RECORDED DATA:
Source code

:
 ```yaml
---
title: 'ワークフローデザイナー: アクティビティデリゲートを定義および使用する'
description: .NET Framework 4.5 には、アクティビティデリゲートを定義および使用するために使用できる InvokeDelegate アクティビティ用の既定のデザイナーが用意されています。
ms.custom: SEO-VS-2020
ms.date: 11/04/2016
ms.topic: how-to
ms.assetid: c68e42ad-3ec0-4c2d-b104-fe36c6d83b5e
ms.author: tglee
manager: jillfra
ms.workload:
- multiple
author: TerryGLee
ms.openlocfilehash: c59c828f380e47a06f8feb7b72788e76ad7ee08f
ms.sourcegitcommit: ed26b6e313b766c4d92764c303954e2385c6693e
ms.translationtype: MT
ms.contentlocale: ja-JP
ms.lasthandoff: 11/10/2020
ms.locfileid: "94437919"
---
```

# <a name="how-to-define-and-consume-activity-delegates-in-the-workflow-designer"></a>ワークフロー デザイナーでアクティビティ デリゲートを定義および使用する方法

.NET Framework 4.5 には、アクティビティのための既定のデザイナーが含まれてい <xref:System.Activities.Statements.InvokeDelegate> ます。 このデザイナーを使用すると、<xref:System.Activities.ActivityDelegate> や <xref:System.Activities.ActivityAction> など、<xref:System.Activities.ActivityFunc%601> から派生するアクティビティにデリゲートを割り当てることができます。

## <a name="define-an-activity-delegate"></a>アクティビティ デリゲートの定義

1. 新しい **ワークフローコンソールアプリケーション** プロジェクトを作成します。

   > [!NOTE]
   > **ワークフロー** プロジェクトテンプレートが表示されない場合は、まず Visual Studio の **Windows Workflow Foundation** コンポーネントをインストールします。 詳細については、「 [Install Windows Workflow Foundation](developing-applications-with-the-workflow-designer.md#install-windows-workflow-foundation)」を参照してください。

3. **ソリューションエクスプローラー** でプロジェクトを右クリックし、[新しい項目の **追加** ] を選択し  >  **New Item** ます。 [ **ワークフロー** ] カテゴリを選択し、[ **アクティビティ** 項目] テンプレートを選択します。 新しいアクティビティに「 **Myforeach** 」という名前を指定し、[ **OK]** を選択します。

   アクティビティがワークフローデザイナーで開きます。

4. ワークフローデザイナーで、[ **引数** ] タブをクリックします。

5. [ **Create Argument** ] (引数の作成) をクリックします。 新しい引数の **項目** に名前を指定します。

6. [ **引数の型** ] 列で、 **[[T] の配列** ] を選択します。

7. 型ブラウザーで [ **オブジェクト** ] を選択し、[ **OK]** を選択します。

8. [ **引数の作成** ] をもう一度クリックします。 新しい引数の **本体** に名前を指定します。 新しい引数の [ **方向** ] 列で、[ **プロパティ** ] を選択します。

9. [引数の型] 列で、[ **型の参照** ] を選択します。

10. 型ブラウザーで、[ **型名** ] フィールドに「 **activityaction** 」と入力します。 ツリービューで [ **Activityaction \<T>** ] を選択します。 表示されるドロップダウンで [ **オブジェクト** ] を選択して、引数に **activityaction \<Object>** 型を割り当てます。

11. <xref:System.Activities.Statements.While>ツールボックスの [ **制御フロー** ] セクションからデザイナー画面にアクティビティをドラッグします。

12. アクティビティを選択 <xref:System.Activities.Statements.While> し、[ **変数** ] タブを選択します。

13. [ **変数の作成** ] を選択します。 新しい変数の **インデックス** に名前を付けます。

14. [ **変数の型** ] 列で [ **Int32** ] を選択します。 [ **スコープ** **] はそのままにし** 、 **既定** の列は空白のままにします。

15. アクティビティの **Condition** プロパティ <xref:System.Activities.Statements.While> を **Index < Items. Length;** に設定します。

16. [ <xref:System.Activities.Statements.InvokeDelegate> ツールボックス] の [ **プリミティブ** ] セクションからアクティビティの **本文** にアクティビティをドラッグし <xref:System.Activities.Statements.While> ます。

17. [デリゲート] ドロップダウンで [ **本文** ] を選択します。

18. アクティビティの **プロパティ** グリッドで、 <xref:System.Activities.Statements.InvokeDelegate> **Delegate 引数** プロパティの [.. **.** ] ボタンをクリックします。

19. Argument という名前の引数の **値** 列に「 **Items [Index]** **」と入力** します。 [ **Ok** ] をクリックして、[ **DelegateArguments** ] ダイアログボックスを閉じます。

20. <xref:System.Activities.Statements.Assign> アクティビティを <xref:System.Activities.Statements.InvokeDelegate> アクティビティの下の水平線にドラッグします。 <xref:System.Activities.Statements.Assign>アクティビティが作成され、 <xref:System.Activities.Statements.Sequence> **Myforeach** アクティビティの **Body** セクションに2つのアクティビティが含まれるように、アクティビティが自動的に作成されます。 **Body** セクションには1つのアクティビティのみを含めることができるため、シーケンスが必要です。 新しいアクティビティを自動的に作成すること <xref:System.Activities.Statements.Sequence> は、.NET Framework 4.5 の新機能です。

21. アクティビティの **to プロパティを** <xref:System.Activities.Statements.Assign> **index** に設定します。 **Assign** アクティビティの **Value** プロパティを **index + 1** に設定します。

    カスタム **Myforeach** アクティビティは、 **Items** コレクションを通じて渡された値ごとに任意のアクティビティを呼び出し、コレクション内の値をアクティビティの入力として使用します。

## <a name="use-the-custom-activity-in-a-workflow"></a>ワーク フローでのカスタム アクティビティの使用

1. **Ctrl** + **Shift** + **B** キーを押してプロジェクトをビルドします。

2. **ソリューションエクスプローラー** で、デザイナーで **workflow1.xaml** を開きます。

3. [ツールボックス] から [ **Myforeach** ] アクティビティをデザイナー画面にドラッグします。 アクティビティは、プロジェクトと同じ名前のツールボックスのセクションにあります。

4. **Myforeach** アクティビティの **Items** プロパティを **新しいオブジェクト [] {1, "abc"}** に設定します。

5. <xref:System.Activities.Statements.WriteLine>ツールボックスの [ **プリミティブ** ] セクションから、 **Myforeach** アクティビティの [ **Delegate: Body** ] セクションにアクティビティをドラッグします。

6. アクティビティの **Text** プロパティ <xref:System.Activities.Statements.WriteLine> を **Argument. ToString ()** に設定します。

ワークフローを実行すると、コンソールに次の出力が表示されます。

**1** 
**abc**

WORK REQUIRED:
Restate word for word only the lines above from the line containing "7. 型ブラウザーで [ **オブジェクト**" to the line containing "14. [ **変数の型**", both of them included.

REPLY:
7. 型ブラウザーで [ **オブジェクト** ] を選択し、[ **OK]** を選択します。

8. [ **引数の作成** ] をもう一度クリックします。 新しい引数の **本体** に名前を指定します。 新しい引数の [ **方向** ] 列で、[ **プロパティ** ] を選択します。

9. [引数の型] 列で、[ **型の参照** ] を選択します。

10. 型ブラウザーで、[ **型名** ] フィールドに「 **activityaction** 」と入力します。 ツリービューで [ **Activityaction \<T>** ] を選択します。 表示されるドロップダウンで [ **オブジェクト** ] を選択して、引数に **activityaction \<Object>** 型を割り当てます。

11. <xref:System.Activities.Statements.While>ツールボックスの [ **制御フロー** ] セクションからデザイナー画面にアクティビティをドラッグします。

12. アクティビティを選択 <xref:System.Activities.Statements.While> し、[ **変数** ] タブを選択します。

13. [ **変数の作成** ] を選択します。 新しい変数の **インデックス** に名前を付けます。

14. [ **変数の型** ] 列で [ **Int32** ] を選択します。 [ **スコープ** **] はそのままにし** 、 **既定** の列は空白のままにします。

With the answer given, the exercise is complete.